Understanding iterate_text() Output by Format
Different file formats have different natural structural units:
| Format | iterate_text() yields |
Notes |
|---|---|---|
.docx, .doc, .odt |
1 item (full text) | Word/text documents have no page structure in the file format |
.xlsx, .xls, .ods |
1 item per sheet | Each yield contains sheet content |
.pptx, .ppt, .odp |
1 item per slide | Each yield contains slide text |
.pdf |
1 item per page | Each yield contains page text |
.eml, .msg |
1 item (email body) | Plain text or HTML body |
.mbox |
1 item per email | Mailboxes can contain multiple emails |
.txt, .csv, .json, .tsv |
1 item (full content) | Single unit |
Note on Word documents: The .doc and .docx file formats do not store page boundaries—pages are a rendering artifact determined by fonts, margins, and printer settings. The library returns the full document as a single text unit.

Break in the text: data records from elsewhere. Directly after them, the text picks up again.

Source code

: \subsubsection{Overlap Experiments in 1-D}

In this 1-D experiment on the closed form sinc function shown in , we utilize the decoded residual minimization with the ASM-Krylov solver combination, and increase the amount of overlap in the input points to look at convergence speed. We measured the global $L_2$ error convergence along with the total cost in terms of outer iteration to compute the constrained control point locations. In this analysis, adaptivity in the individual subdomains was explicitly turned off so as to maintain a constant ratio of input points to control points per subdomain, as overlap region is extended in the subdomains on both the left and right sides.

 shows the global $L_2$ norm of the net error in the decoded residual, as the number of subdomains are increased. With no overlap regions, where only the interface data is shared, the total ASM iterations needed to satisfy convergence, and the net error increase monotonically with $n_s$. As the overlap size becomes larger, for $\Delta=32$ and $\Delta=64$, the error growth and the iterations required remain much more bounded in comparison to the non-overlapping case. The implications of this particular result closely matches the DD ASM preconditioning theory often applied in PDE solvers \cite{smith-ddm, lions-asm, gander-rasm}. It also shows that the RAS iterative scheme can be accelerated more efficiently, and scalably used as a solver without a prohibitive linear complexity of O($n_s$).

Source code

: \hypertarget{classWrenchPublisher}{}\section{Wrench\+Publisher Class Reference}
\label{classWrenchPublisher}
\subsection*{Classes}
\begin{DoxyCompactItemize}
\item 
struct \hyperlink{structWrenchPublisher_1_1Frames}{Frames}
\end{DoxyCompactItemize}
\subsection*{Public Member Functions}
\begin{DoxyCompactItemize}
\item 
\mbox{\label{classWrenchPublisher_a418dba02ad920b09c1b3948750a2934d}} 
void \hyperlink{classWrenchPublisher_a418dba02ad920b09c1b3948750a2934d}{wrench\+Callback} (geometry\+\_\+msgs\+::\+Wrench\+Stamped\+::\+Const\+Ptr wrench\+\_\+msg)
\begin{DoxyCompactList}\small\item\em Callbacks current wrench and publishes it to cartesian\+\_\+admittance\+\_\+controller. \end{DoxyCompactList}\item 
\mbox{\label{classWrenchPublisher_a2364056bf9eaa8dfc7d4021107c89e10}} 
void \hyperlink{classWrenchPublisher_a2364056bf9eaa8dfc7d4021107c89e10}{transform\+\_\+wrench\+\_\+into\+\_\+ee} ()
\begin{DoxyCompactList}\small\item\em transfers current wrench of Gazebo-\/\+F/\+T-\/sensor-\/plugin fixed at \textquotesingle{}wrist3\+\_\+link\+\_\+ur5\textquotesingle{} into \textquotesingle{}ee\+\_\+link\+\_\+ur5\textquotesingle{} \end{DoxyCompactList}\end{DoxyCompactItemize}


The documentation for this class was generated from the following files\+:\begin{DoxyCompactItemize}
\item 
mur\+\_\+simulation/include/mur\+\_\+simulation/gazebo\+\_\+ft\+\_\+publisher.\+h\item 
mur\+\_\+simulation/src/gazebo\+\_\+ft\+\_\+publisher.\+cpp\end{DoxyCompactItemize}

Note on generators: All extractors return generators. Most formats yield a single content object, but .mbox files can yield multiple EmailContent objects (one per email in the mailbox). Use next() for single-item formats or iterate with for to handle all cases.
Choosing Between get_full_text() and iterate_text()
The interface provides two methods for accessing text content, and you must decide which is appropriate for your use case:
| Method | Returns | Best for |
|---|---|---|
get_full_text() |
All text as a single string | Simple extraction, full-text search, when structure doesn't matter |
iterate_text() |
Yields logical units (pages, slides, sheets) | RAG pipelines, per-unit indexing, preserving document structure |
For RAG and vector storage: Consider whether storing pages/slides/sheets as separate chunks with metadata (e.g., page numbers) benefits your retrieval strategy. This allows more precise source attribution when users query your system.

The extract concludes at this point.